Jessica Routier
- Occupation: Rodeo competitor
- Discipline: Barrel racing
- Born: June 20, 1983 (age 43) Buffalo, South Dakota
- Major wins/Championships: 2018, 2019 Women’s Professional Rodeo Association

Significant horses
- Fiery Miss West "Missy " Especials Smoothie "Smoothie"

= Jessica Routier =

American barrel racer

Jessica Routier is a professional barrel racer who has competed in many rodeos all over the world. She has three National Finals Rodeo qualifications, and she has seven National Circuit Finals Rodeo qualifications.

==Early life==
Routier was born Jessica Mueller on June 20, 1983. She grew up in Montfort, Wisconsin. Routier grew up around horses; her mother and father rodeoed a little bit in their college and earlier years, which led her to do every girls event possible. She competed at Little Britches Rodeos and the Wisconsin High School Rodeo Association winning the Wisconsin high school cutting title for four years, the goat tying three years, and the pole bending and breakaway roping twice. She is also a three-time Wisconsin all-around champion.

With a rodeo scholarship to National American University in Rapid City, South Dakota, she competed under the tutelage of Glen Lammers and she qualified for the College National Finals Rodeo four times, winning the national barrel racing title in 2003. She graduated in 2006 with a master’s degree in business.

==Personal life==
Routier met her future husband Riley while attending university in Rapid City, and she was married in 2007. She and her husband have five children: four girls and one boy. Her family usually travels with her to her competitions. Her family lives on a farm where they farm grass and raise cattle; the land is mostly leased from Riley's parents. Her oldest son Braden has competed in the South Dakota High School Rodeo Finals, while her second child Payton also competes in rodeo.

==Horses==
Routier rides horses that have been provided by Gary Westergren, from Westergren Quarter Horses of Lincoln, Nebraska. Prior to meeting Routier, Westergren was looking for someone who could get one of his horses into the National Finals Rodeo, and he found that person in Routier. She gets Westergren's horses as two-year-olds and sends them out for thirty days. Then she gets them back, putting lots of ranch miles on them and slowly introducing them to barrels. She and Westergren then decide if the horse is a good fit for her or not. If they agree, then the horse stays; if not, Westergren will sell it, however if it is a mare he will take it back and breed it.

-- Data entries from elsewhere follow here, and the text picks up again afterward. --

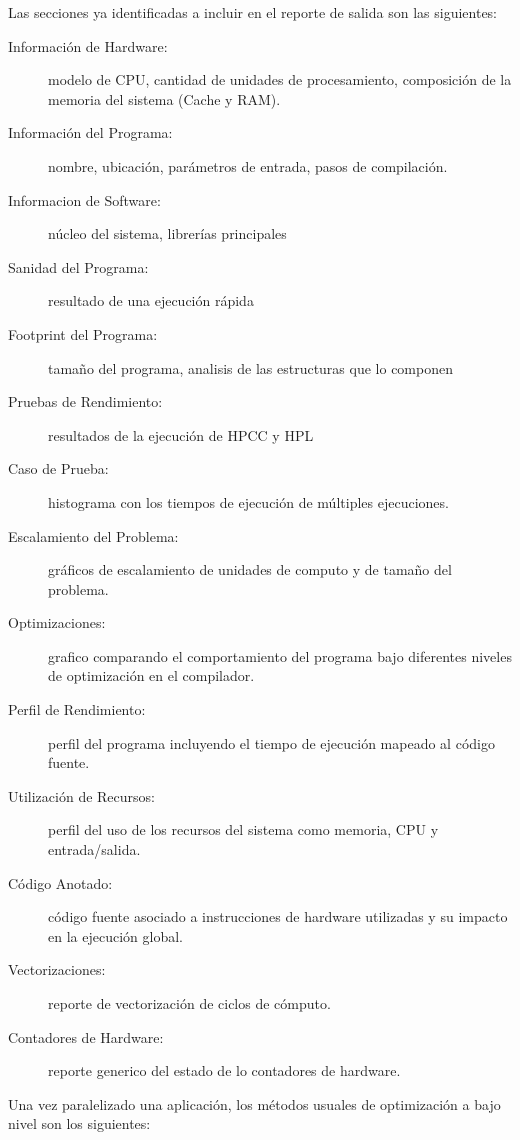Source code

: \documentclass[a4paper]{article}
\begin{document}
Las secciones ya identificadas a incluir en el reporte de salida son las siguientes:

\begin{description}
\item[Información de Hardware:] modelo de CPU, cantidad de unidades de procesamiento, composición de la memoria del sistema (Cache y RAM).
\item[Información del Programa:] nombre, ubicación, parámetros de entrada, pasos de compilación.
\item[Informacion de Software:] núcleo del sistema, librerías principales
\item[Sanidad del Programa:] resultado de una ejecución rápida
\item[Footprint del Programa:] tamaño del programa, analisis de las estructuras que lo componen
\item[Pruebas de Rendimiento:] resultados de la ejecución de HPCC y HPL
\item[Caso de Prueba:] histograma con los tiempos de ejecución de múltiples ejecuciones.
\item[Escalamiento del Problema:] gráficos de escalamiento de unidades de computo y de tamaño del problema.
\item[Optimizaciones:] grafico comparando el comportamiento del programa bajo diferentes niveles de optimización en el compilador.
\item[Perfil de Rendimiento:] perfil del programa incluyendo el tiempo de ejecución mapeado al código fuente.
\item[Utilización de Recursos:] perfil del uso de los recursos del sistema como memoria, CPU y entrada/salida.
\item[Código Anotado:] código fuente asociado a instrucciones de hardware utilizadas y su impacto en la ejecución global.
\item[Vectorizaciones:] reporte de vectorización de ciclos de cómputo.
\item[Contadores de Hardware:] reporte generico del estado de lo contadores de hardware.
\end{description}


\bigskip

Una vez paralelizado una aplicación, los métodos usuales de optimización a bajo nivel son los siguientes:
\end{document}
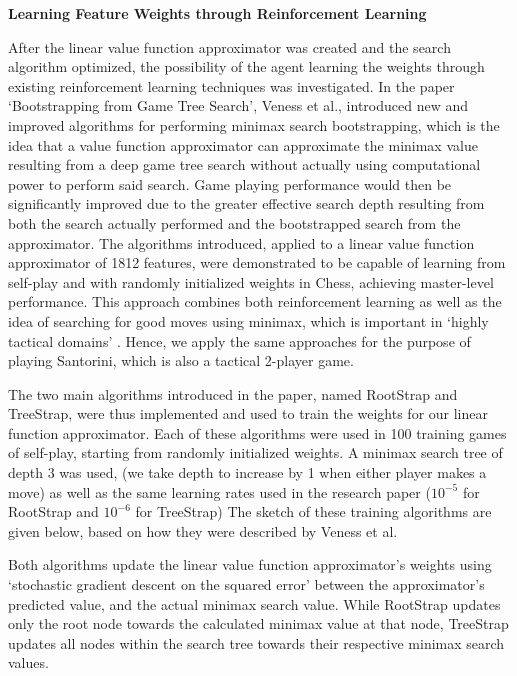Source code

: \documentclass[a4paper,12pt,table]{article}
\begin{document}
\textbf{Learning Feature Weights through Reinforcement Learning}
\newline

After the linear value function approximator was created and the search algorithm optimized, the possibility of the agent learning the weights through existing reinforcement learning techniques was investigated. In the paper ‘Bootstrapping from Game Tree Search’, Veness et al., introduced new and improved algorithms for performing minimax search bootstrapping, which is the idea that a value function approximator can approximate the minimax value resulting from a deep game tree search without actually using computational power to perform said search. Game playing performance would then be significantly improved due to the greater effective search depth resulting from both the search actually performed and the bootstrapped search from the approximator. The algorithms introduced, applied to a linear value function approximator of 1812 features, were demonstrated to be capable of learning from self-play and with randomly initialized weights in Chess, achieving master-level performance. \cite{Bootstrapping from Game Tree Search} This approach combines both reinforcement learning as well as the idea of searching for good moves using minimax, which is important in ‘highly tactical domains’ \cite{Bootstrapping from Game Tree Search}. Hence, we apply the same approaches for the purpose of playing Santorini, which is also a tactical 2-player game. \par

The two main algorithms introduced in the paper, named RootStrap and TreeStrap, were thus implemented and used to train the weights for our linear function approximator. Each of these algorithms were used in 100 training games of self-play, starting from randomly initialized weights. A minimax search tree of depth 3 was used, (we take depth to increase by 1 when either player makes a move) as well as the same learning rates used in the research paper ($10^{-5}$ for RootStrap and $10^{-6}$ for TreeStrap) The sketch of these training algorithms are given below, based on how they were described by Veness et al. \par

Both algorithms update the linear value function approximator’s weights using ‘stochastic gradient descent on the squared error’ between the approximator’s predicted value, and the actual minimax search value. While RootStrap updates only the root node towards the calculated minimax value at that node, TreeStrap updates all nodes within the search tree towards their respective minimax search values. \par
\end{document}

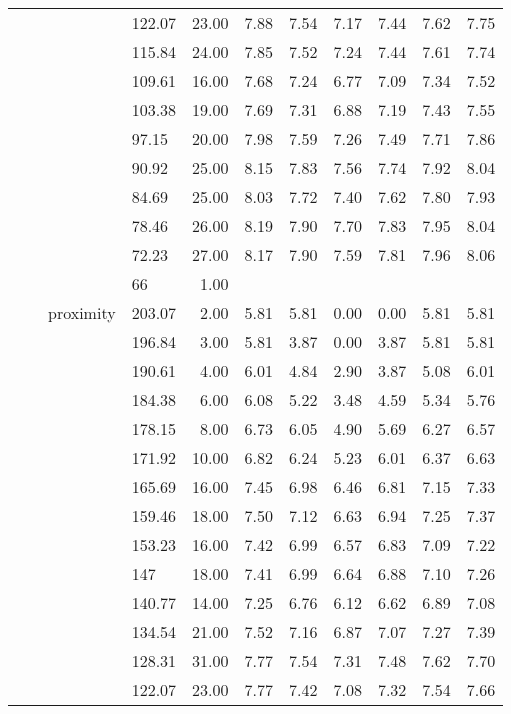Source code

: \begin{longtable}{llllrrrrrrr}
   &  &  & 122.07 & 23.00 & 7.88 & 7.54 & 7.17 & 7.44 & 7.62 & 7.75 \\ 
   &  &  & 115.84 & 24.00 & 7.85 & 7.52 & 7.24 & 7.44 & 7.61 & 7.74 \\ 
   &  &  & 109.61 & 16.00 & 7.68 & 7.24 & 6.77 & 7.09 & 7.34 & 7.52 \\ 
   &  &  & 103.38 & 19.00 & 7.69 & 7.31 & 6.88 & 7.19 & 7.43 & 7.55 \\ 
   &  &  & 97.15 & 20.00 & 7.98 & 7.59 & 7.26 & 7.49 & 7.71 & 7.86 \\ 
   &  &  & 90.92 & 25.00 & 8.15 & 7.83 & 7.56 & 7.74 & 7.92 & 8.04 \\ 
   &  &  & 84.69 & 25.00 & 8.03 & 7.72 & 7.40 & 7.62 & 7.80 & 7.93 \\ 
   &  &  & 78.46 & 26.00 & 8.19 & 7.90 & 7.70 & 7.83 & 7.95 & 8.04 \\ 
   &  &  & 72.23 & 27.00 & 8.17 & 7.90 & 7.59 & 7.81 & 7.96 & 8.06 \\ 
   &  &  & 66 & 1.00 &  &  &  &  &  &  \\ 
   &  & proximity & 203.07 & 2.00 & 5.81 & 5.81 & 0.00 & 0.00 & 5.81 & 5.81 \\ 
   &  &  & 196.84 & 3.00 & 5.81 & 3.87 & 0.00 & 3.87 & 5.81 & 5.81 \\ 
   &  &  & 190.61 & 4.00 & 6.01 & 4.84 & 2.90 & 3.87 & 5.08 & 6.01 \\ 
   &  &  & 184.38 & 6.00 & 6.08 & 5.22 & 3.48 & 4.59 & 5.34 & 5.76 \\ 
   &  &  & 178.15 & 8.00 & 6.73 & 6.05 & 4.90 & 5.69 & 6.27 & 6.57 \\ 
   &  &  & 171.92 & 10.00 & 6.82 & 6.24 & 5.23 & 6.01 & 6.37 & 6.63 \\ 
   &  &  & 165.69 & 16.00 & 7.45 & 6.98 & 6.46 & 6.81 & 7.15 & 7.33 \\ 
   &  &  & 159.46 & 18.00 & 7.50 & 7.12 & 6.63 & 6.94 & 7.25 & 7.37 \\ 
   &  &  & 153.23 & 16.00 & 7.42 & 6.99 & 6.57 & 6.83 & 7.09 & 7.22 \\ 
   &  &  & 147 & 18.00 & 7.41 & 6.99 & 6.64 & 6.88 & 7.10 & 7.26 \\ 
   &  &  & 140.77 & 14.00 & 7.25 & 6.76 & 6.12 & 6.62 & 6.89 & 7.08 \\ 
   &  &  & 134.54 & 21.00 & 7.52 & 7.16 & 6.87 & 7.07 & 7.27 & 7.39 \\ 
   &  &  & 128.31 & 31.00 & 7.77 & 7.54 & 7.31 & 7.48 & 7.62 & 7.70 \\ 
   &  &  & 122.07 & 23.00 & 7.77 & 7.42 & 7.08 & 7.32 & 7.54 & 7.66 \\ 

\end{longtable}

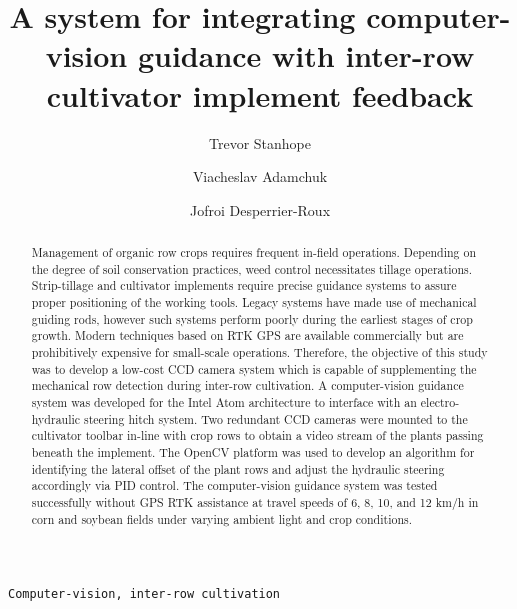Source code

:\documentclass[authoryear]{elsarticle}
\begin{document}
\begin{frontmatter}

\title{A system for integrating computer-vision guidance with inter-row cultivator
  implement feedback}
\author[rvt]{Trevor Stanhope}
\author[rvt]{Viacheslav Adamchuk}
\author[els]{Jofroi Desperrier-Roux}

\address[rvt]{McGill University, 21111 Lakeshore Road,
  Sainte-Anne-de-Bellevue, Quebec, Canada}
\address[els]{Agri-Fusion 2000, Inc., 481 Chemine Saint Philippe,
  Saint-Polycarpe, Quebec, Canada}

\begin{abstract}
Management of organic row crops requires frequent in-field
operations. Depending on the degree of soil conservation practices, 
weed control necessitates tillage operations. Strip-tillage and
cultivator implements require precise guidance systems to
assure proper positioning of the working tools. Legacy systems have
made use of mechanical guiding rods, however such
systems perform poorly during the earliest stages of crop growth.
Modern techniques based on RTK GPS are available commercially but are
prohibitively expensive for small-scale operations.
Therefore, the objective of this study was to develop a low-cost CCD 
camera system which is capable of supplementing the mechanical row
detection during inter-row cultivation.
A computer-vision guidance system was developed for the Intel Atom 
architecture to interface with an electro-hydraulic steering hitch system.
Two redundant CCD cameras were mounted to the cultivator toolbar
in-line with crop rows to obtain a video stream of the plants passing
beneath the implement. The OpenCV platform was used to develop an
algorithm for identifying the lateral offset of the plant rows and
adjust the hydraulic steering accordingly via PID control. The
computer-vision guidance system was tested successfully without GPS
RTK assistance at travel speeds of 6, 8, 10, and 12 km/h in corn and
soybean fields under varying ambient light and crop conditions.
\end{abstract}

\begin{keyword}
\texttt{Computer-vision, inter-row cultivation}
\end{keyword}

\end{frontmatter}
\end{document}
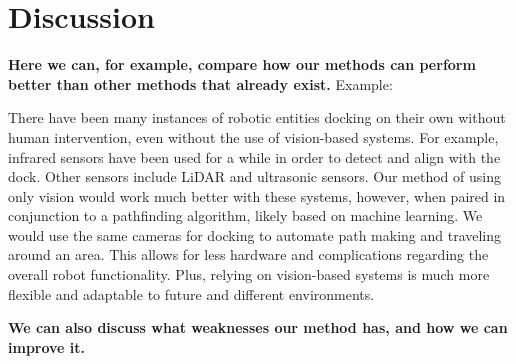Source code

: \section{Discussion}
\textbf{Here we can, for example, compare how our methods can perform better than other methods that already exist.}
Example:

There have been many instances of robotic entities docking on their own without human intervention, even without the use of vision-based systems. For example, infrared sensors have been used for a while in order to detect and align with the dock. Other sensors include LiDAR and ultrasonic sensors. Our method of using only vision would work much better with these systems, however, when paired in conjunction to a pathfinding algorithm, likely based on machine learning. We would use the same cameras for docking to automate path making and traveling around an area. This allows for less hardware and complications regarding the overall robot functionality. Plus, relying on vision-based systems is much more flexible and adaptable to future and different environments.

\textbf{We can also discuss what weaknesses our method has, and how we can improve it.}

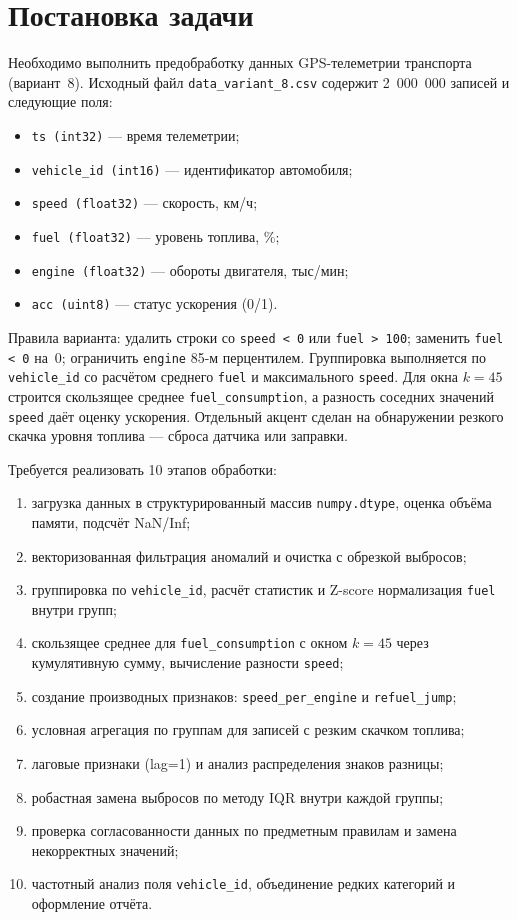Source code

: \documentclass[oneside,a4paper,14pt]{extarticle}
\begin{document}
\section*{Постановка задачи}
Необходимо выполнить предобработку данных GPS-телеметрии транспорта (вариант~8). Исходный файл \texttt{data\_variant\_8.csv} содержит 2~000~000 записей и следующие поля:
\begin{itemize}[leftmargin=*]
	\item \texttt{ts (int32)} --- время телеметрии;
	\item \texttt{vehicle\_id (int16)} --- идентификатор автомобиля;
	\item \texttt{speed (float32)} --- скорость, км/ч;
	\item \texttt{fuel (float32)} --- уровень топлива, \%;
	\item \texttt{engine (float32)} --- обороты двигателя, тыс/мин;
	\item \texttt{acc (uint8)} --- статус ускорения (0/1).
\end{itemize}

Правила варианта: удалить строки со \texttt{speed < 0} или \texttt{fuel > 100}; заменить \texttt{fuel < 0} на~0; ограничить \texttt{engine} 85-м перцентилем. Группировка выполняется по \texttt{vehicle\_id} со расчётом среднего \texttt{fuel} и максимального \texttt{speed}. Для окна $k=45$ строится скользящее среднее \texttt{fuel\_consumption}, а разность соседних значений \texttt{speed} даёт оценку ускорения. Отдельный акцент сделан на обнаружении резкого скачка уровня топлива --- сброса датчика или заправки.

Требуется реализовать 10 этапов обработки:
\begin{enumerate}[leftmargin=*]
	\item загрузка данных в структурированный массив \texttt{numpy.dtype}, оценка объёма памяти, подсчёт NaN/Inf;
	\item векторизованная фильтрация аномалий и очистка с обрезкой выбросов;
	\item группировка по \texttt{vehicle\_id}, расчёт статистик и Z-score нормализация \texttt{fuel} внутри групп;
	\item скользящее среднее для \texttt{fuel\_consumption} с окном $k=45$ через кумулятивную сумму, вычисление разности \texttt{speed};
	\item создание производных признаков: \texttt{speed\_per\_engine} и \texttt{refuel\_jump};
	\item условная агрегация по группам для записей с резким скачком топлива;
	\item лаговые признаки (lag=1) и анализ распределения знаков разницы;
	\item робастная замена выбросов по методу IQR внутри каждой группы;
	\item проверка согласованности данных по предметным правилам и замена некорректных значений;
	\item частотный анализ поля \texttt{vehicle\_id}, объединение редких категорий и оформление отчёта.
\end{enumerate}
\end{document}
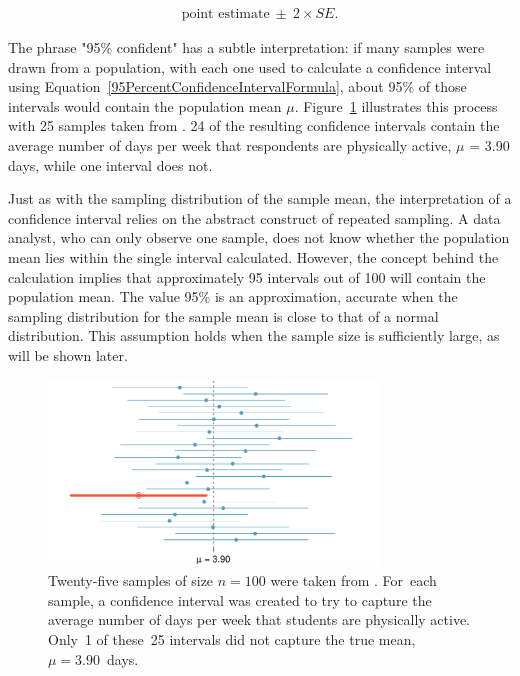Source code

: \begin{spacing}{1.5}
\begin{align}
\text{point estimate}\ \pm\ 2\times SE.
\label{95PercentConfidenceIntervalFormula}
\end{align}

The phrase "95\% confident" has a subtle interpretation: if many samples were drawn from a population, with each one used to calculate a confidence interval using Equation~\ref{95PercentConfidenceIntervalFormula}, about 95\% of those intervals would contain the population mean $\mu$. Figure~\ref{95PercentConfidenceInterval} illustrates this process with 25 samples taken from . 24 of the resulting confidence intervals contain the average number of days per week that respondents are physically active, $\mu$ = 3.90 days, while one interval does not. 

Just as with the sampling distribution of the sample mean, the interpretation of a confidence interval relies on the abstract construct of repeated sampling. A data analyst, who can only observe one sample, does not know whether the population mean lies within the single interval calculated. However, the concept behind the calculation implies that approximately 95 intervals out of 100 will contain the population mean. The value 95\% is an approximation, accurate when the sampling distribution for the sample mean is close to that of a normal distribution. This assumption holds when the sample size is sufficiently large, as will be shown later.

\begin{figure}[hht]
   \centering
   \includegraphics[width=0.78\textwidth]
{ch_inference_foundations_oi_biostat/figures/95PercentConfidenceInterval/95PercentConfidenceInterval}
   \caption{Twenty-five samples of size $n=100$ were taken from . For~each sample, a confidence interval was created to try to capture the average number of days per week that students are physically active. Only~1 of these~25 intervals did not capture the true mean, $\mu = 3.90$~days.}
   \label{95PercentConfidenceInterval}
\end{figure}


\end{spacing}
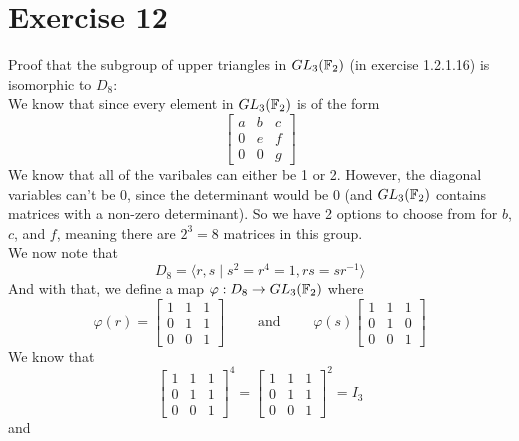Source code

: \documentclass[12pt]{article}
\begin{document}
    \section*{Exercise 12}
    Proof that the subgroup of upper triangles in $GL_3(\mathbb{F}_2)$
    (in exercise 1.2.1.16) is isomorphic to $D_8$: \\
    We know that since every element in $GL_3(\mathbb{F}_2)$
    is of the form
    \[ \begin{bmatrix} a & b & c \\
        0 & e & f \\
        0 & 0 & g \end{bmatrix} \]
    We know that all of the varibales can either be 1 or 2.
    However, the diagonal variables can't be 0,
    since the determinant would be 0
    (and $GL_3(\mathbb{F}_2)$ contains matrices with a non-zero determinant).
    So we have 2 options to choose from for $b$, $c$, and $f$,
    meaning there are $2^3 = 8$ matrices in this group. \\
    We now note that 
    \[ D_{8} = \langle r, s \mid s^2 = r^4 = 1, rs = sr^{-1} \rangle \]
    And with that, we define a map
    $\varphi: D_8 \to GL_3(\mathbb{F}_2)$
    where
    \[ \varphi(r) = \begin{bmatrix} 1 & 1 & 1 \\
        0 & 1 & 1 \\
        0 & 0 & 1 \end{bmatrix} \qquad
        \text{ and } \qquad
    \varphi(s) \begin{bmatrix} 1 & 1 & 1 \\
        0 & 1 & 0 \\
        0 & 0 & 1 \end{bmatrix} \]
    We know that
    \[ \begin{bmatrix} 1 & 1 & 1 \\
        0 & 1 & 1 \\
        0 & 0 & 1 \end{bmatrix}^4
    = \begin{bmatrix} 1 & 1 & 1 \\
        0 & 1 & 1 \\
        0 & 0 & 1 \end{bmatrix}^2 = I_3 \] 
    and
\end{document}
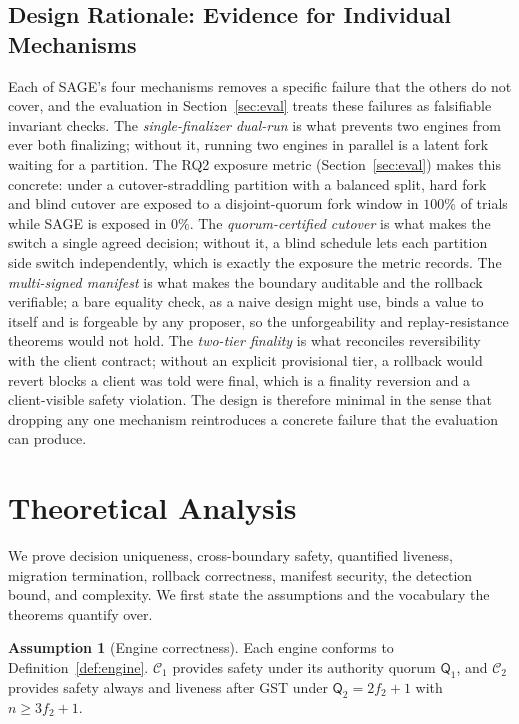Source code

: \documentclass[journal]{IEEEtran}
\theoremstyle{definition}
\newtheorem{assumption}{Assumption}
\theoremstyle{remark}
\begin{document}
\subsection{Design Rationale: Evidence for Individual Mechanisms}
Each of SAGE's four mechanisms removes a specific failure that the others do not cover, and the
evaluation in Section~\ref{sec:eval} treats these failures as falsifiable invariant checks.
The \emph{single-finalizer dual-run} is what prevents two engines from ever both finalizing;
without it, running two engines in parallel is a latent fork waiting for a partition. The RQ2
exposure metric (Section~\ref{sec:eval}) makes this concrete: under a cutover-straddling
partition with a balanced split, hard fork and blind cutover are exposed to a disjoint-quorum
fork window in $100\%$ of trials while SAGE is exposed in $0\%$. The
\emph{quorum-certified cutover} is what makes the switch a single agreed decision; without it, a
blind schedule lets each partition side switch independently, which is exactly the exposure the
metric records. The \emph{multi-signed manifest} is what makes the boundary
auditable and the rollback verifiable; a bare equality check, as a naive design might use, binds
a value to itself and is forgeable by any proposer, so the unforgeability and replay-resistance
theorems would not hold. The \emph{two-tier finality} is what reconciles reversibility with the
client contract; without an explicit provisional tier, a rollback would revert blocks a client
was told were final, which is a finality reversion and a client-visible safety violation. The
design is therefore minimal in the sense that dropping any one mechanism reintroduces a concrete
failure that the evaluation can produce.

\section{Theoretical Analysis}
\label{sec:analysis}

We prove decision uniqueness, cross-boundary safety, quantified liveness, migration
termination, rollback correctness, manifest security, the detection bound, and complexity. We
first state the assumptions and the vocabulary the theorems quantify over.

\begin{assumption}[Engine correctness]
\label{as:engines}
Each engine conforms to Definition~\ref{def:engine}. $\mathcal{C}_1$ provides safety under its
authority quorum $\mathsf{Q}_1$, and $\mathcal{C}_2$ provides safety always and liveness after
GST under $\mathsf{Q}_2=2f_2+1$ with $n\ge 3f_2+1$.
\end{assumption}
\end{document}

Smoothie was trained by Routier's mother, Shelly Mueller, and Routier competed on the horse during high school and college, winning the College National Finals Rodeo. As of 2021, Smoothie is a 26-year old mare.

Fiery Miss West, or "Missy", is Routier's current horse, owned by Westergren. Routier began riding Missy in 2017 as a futurity horse. Routier stated that Missy reminded her of "Smoothie". She has described Missy as special, "had a lot of good qualities that I knew I liked", and "it's natural; the way I want to ride is the way she wants to be ridden." As of 2021, Missy is a 10-year old mare.

==Career==
As of 2019, Routier has competed in over 58 rodeos. She has earned $643,308 in career winnings as of 2020. She is ranked 7th in the world in barrel racing. She has qualified to the 2018, 2019, and 2020 National Finals Rodeo, and finished 3rd in the average finish for barrel racing at the 2020 National Finals Rodeo, a place she also claimed at the 2020 RAM National Circuit Finals Rodeo.

===Career highlights===
In 2017, she won the Badlands Circuit year-end title. In 2018 she finished the year as reserve WPRA World Champion with $251,704 and was second in the NFR average race. She placed in 7 out of 10 rounds at her first Wrangler NFR. In 2019, she entered the Wrangler NFR ranked 8th. She placed in six out of 10 rounds, finished 9th in the average and remained ranked 8th in the world. She won a total of $94,615 at the NFR and finished the year with $191,197 in earnings. In 2020 she finished third in the average at the National Finals Rodeo, scoring 174.59 seconds across 10 runs, winning $82,346. She won the Oregon Trail Rodeo.

==Awards==
- 2020: Badlands Circuit Finals Rodeo Barrel Racing Horse of the Year.
- 2018–2019: She won the Jerry Ann Taylor Best Dressed Award Winner at the Wrangler NFR.